Ricardo Franch Benavent
Departamento de Historia Moderna
Ester Alba Pagán
Departamento de Historia del Arte
Universitat de València
Carta de Gregori Maians a José Carvajal. secretari d’Estat de Fernando VI, escrita a Oliva el 24 de febrer de 1748
“Uno de los frutos naturales que, según la economía de la Divina Providencia, tocó al reino de Valencia, es la cría de los gusanos de la seda, cría que pide diligentísimos y costosísimos preparativos, singularísima industria y vigilantísimo cuidado de día y noche. Porque las moreras son unos árboles mui delicados que no se crían y conservan bien sino en países mui templados, como en algunos deste reino de Valencia, aman el estiércol, piden mucho la repetidísima diligencia del arado, el riego oportuno, escogido enjerto, mano maestra en la podadera y un sumo cuidado en substituir otras a las que se van muriendo por enfermedad y vejez. (…) La gran aplicación y curiosidad de los valencianos en esta cosecha son causa de que la seda de este reino es mejor que la de Turquía y la de Calabria; y su cosecha tan grande que es suficientísima para abastecer a toda España y a muchos dilatados dominios fuera de ella.”
Antonio J. Cavanilles (1797). Observaciones sobre la historia natural, geografía, agricultura población y frutos del Reyno de Valencia.
“La aplicación y continuos esfuerzos de los naturales han convertido el suelo en un vergel ameno por la multitud de moreras, frutales y diversas producciones. Alinearon las moreras, dexando entre las filas áreas aniveladas para trigos, maíces, alfalfas, melones y otras plantas útiles.”
G. Baleriola (1897). Cartilla para la propagación de la morera y cria del gusano de seda.

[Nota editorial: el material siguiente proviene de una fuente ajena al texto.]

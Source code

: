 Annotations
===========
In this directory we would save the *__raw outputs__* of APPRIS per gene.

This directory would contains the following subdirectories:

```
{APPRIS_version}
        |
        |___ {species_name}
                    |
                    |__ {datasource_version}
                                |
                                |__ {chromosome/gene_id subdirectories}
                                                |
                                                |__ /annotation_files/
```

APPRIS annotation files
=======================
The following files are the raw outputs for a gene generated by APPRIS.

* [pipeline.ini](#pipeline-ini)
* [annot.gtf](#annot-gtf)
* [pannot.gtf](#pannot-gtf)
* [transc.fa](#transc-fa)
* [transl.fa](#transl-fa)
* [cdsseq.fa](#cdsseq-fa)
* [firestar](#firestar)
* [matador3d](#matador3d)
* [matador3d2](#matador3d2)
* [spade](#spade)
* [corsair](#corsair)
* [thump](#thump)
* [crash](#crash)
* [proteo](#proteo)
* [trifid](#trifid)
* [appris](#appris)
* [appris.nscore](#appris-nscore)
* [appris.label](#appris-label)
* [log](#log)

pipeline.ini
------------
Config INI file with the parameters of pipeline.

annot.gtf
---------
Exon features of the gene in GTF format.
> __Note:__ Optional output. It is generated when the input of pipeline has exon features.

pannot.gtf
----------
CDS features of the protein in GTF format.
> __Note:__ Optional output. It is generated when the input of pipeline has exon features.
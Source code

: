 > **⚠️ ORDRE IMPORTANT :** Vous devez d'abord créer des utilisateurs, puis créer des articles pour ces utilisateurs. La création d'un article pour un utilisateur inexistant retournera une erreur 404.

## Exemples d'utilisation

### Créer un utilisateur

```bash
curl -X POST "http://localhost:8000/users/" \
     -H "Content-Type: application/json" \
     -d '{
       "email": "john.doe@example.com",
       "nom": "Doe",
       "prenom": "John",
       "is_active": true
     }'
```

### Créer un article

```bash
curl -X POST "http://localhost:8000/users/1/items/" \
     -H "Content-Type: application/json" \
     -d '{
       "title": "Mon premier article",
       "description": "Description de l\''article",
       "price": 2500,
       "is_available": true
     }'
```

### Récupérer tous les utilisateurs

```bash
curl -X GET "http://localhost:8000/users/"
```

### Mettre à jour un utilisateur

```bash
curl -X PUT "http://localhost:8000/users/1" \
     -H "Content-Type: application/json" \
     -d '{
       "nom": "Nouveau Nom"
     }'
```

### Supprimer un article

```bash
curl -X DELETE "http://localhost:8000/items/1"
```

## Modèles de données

“La zona de Valencia comprende, por la costa del Mediterráneo, desde Pego a Castellón (…) La zona valenciana rinde hoy anualmente 400.000 kilos de capullo, y los pueblos más productores son Alcira, Carcagente, Játiva, Alcudia y, en menor grado, otros de la ribera del Júcar. En el término municipal de Valencia apenas si se produce seda, pues se han arrancado las moreras por causas de la epidemia que hubo en los gusanos. En dicha zona, apenas si se produce hoy el 10 por 100 de lo que se producía antiguamente.”